Par Léa Gerakos | Le | Personnels et statuts

Depuis le début des années 2000, les archivistes ont vu leur rôle renforcé au sein des établissements universitaires : charge à eux d’assurer la pérennité des documents produits en interne. De la collecte à la suppression, Campus Matin a suivi le quotidien fait de rigueur et de passion d’Anne Fernandez, archiviste à l’Université Toulouse Capitole.

L’archiviste en établissement assure le classement des documents produits par tous les services - © Léa Gerakos
L’archiviste en établissement assure le classement des documents produits par tous les services - © Léa Gerakos

«  Les archives forment un cycle : elle se vident et se remplissent aussitôt. Après la gestion des fonds, des dossiers non traités qui s’accumulent, les documents à supprimer sont repérés et des campagnes d’élimination sont organisées. » C’est ainsi qu'Anne Fernandez, chargée d’archives et responsable de l’accès aux documents administratifs à l'Université Toulouse Capitole décrit son métier.

Nous l’avons rencontrée, au sein du campus de l’Arsenal. Elle nous invite à la suivre à travers les salles d’archives, où elle fait le récit de ses différentes missions.

Des services relativement récents au sein de l’enseignement supérieur…

Anne Fernandez est archiviste à l’Université Toulouse Capitole après être passée par d’autres établissements toulousains. - © Arthur Perset
Anne Fernandez est archiviste à l’Université Toulouse Capitole après être passée par d’autres établissements toulousains. - © Arthur Perset

« Les services d’archives en université se sont constitués autour des années 2000, l’Université Toulouse Capitole a été l’une des premières à s’en doter », retrace Anne Fernandez.

Le service des archives de l’établissement toulousain a en effet été créé en 2003. Il est intégré à la direction des affaires juridiques et institutionnelles et a conservé, jusqu’à aujourd’hui, son nom initial de « mission archives ».

… mais un poste incontournable

En 2001, une circulaire du Premier ministre Lionel Jospin définit le rôle des chargés d’archives dans les établissements publics. Un document qui permet d’asseoir l’importance de cette fonction, garante de la traçabilité des évènements passés. « Les documents d’archives constituent une source irremplaçable d’informations pour l’enseignement et la recherche en sciences humaines, et en particulier pour l’histoire et ses disciplines associées », peut-on notamment lire. 
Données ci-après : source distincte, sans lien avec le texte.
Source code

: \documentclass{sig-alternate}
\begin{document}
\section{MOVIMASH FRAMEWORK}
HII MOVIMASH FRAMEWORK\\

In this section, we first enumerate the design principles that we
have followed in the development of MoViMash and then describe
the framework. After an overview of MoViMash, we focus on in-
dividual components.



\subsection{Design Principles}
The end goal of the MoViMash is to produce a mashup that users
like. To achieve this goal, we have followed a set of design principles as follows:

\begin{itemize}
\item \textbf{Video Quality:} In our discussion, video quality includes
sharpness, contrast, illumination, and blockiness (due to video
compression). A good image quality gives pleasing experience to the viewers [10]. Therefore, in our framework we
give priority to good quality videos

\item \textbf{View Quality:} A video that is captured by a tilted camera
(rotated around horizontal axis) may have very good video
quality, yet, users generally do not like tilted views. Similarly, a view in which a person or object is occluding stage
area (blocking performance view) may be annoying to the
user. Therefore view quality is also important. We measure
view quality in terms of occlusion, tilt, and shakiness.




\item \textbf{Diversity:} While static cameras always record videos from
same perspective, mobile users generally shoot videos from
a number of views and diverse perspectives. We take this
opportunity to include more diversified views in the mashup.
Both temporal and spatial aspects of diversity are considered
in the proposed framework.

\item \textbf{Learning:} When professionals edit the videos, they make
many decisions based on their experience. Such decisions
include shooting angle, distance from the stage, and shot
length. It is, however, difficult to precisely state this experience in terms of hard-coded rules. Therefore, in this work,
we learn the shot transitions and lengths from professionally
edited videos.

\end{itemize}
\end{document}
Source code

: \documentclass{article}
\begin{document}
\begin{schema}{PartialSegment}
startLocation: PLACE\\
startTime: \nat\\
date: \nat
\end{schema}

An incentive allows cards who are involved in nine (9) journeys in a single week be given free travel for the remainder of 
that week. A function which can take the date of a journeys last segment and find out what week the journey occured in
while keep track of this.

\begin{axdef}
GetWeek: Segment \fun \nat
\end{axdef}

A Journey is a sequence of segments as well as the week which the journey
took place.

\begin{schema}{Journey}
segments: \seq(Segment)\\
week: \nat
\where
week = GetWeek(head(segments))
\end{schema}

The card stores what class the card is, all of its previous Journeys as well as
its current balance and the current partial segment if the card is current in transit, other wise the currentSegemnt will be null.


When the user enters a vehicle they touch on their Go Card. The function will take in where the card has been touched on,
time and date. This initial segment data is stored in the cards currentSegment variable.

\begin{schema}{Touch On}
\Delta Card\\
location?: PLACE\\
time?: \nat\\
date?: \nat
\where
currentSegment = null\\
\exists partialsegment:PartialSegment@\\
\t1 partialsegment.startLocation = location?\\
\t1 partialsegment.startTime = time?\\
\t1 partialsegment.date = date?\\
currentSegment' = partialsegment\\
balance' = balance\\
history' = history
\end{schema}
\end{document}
« Le recoupement de toute l’activité des services, c’est ici. Tout passe par les archives !, déclare Anne Fernandez. Depuis 2013, je suis fonctionnaire au sein de l’université, un statut qui a permis de stabiliser la fonction et d’asseoir l’importance de cette mission dans l’établissement. » En effet, la mission archives de l’université a progressivement gagné sa place comme service incontournable au fonctionnement de l’établissement.

« Sans les archivistes, on pourrait conserver beaucoup de choses mais ne se servir de rien. Nous participons à la construction de l’histoire de nos établissements, insiste-t-elle. Le poste d’archiviste dans les établissements publics est indispensable, car les archives publiques sont imprescriptibles et inaliénables. Elles sont rattachées à l’établissement, elles ne peuvent pas en sortir.  »

Les quatre grandes missions d’un archiviste

Anne Fernandez classe ses documents à la suite en les répertoriant dans un inventaire. - © Léa Gerakos
Anne Fernandez classe ses documents à la suite en les répertoriant dans un inventaire. - © Léa Gerakos

Anne Fernandez entre dans le détail de ses missions : « La gestion du cycle de vie du document, c’est notre spécialité. On ne peut pas facilement supprimer des documents d’archives. » En effet, l’archiviste doit veiller à ce que les règles soient respectées en matière de conservation, d’élimination et de communication des documents selon la production et la demande de chaque service.

« Nous avons quatre grandes tâches : la collecte, le classement, la conservation et la transmission », précise notre interlocutrice.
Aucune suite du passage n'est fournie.